Your task: Leaving the pictures out, print the lines from the first line of the listing through the line containing "- Language: C", exactly as they read, and no others.
··· Information
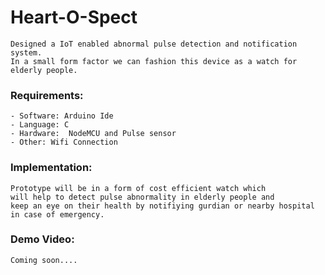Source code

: # Heart-O-Spect
    Designed a IoT enabled abnormal pulse detection and notification system.
    In a small form factor we can fashion this device as a watch for elderly people.


### Requirements:
    - Software: Arduino Ide
    - Language: C
    - Hardware:  NodeMCU and Pulse sensor
    - Other: Wifi Connection

### Implementation:
    Prototype will be in a form of cost efficient watch which
    will help to detect pulse abnormality in elderly people and 
    keep an eye on their health by notifiying gurdian or nearby hospital
    in case of emergency.

### Demo Video:
    Coming soon....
······
Solution for this exercise:
Source code

: # Heart-O-Spect
    Designed a IoT enabled abnormal pulse detection and notification system.
    In a small form factor we can fashion this device as a watch for elderly people.


### Requirements:
    - Software: Arduino Ide
    - Language: C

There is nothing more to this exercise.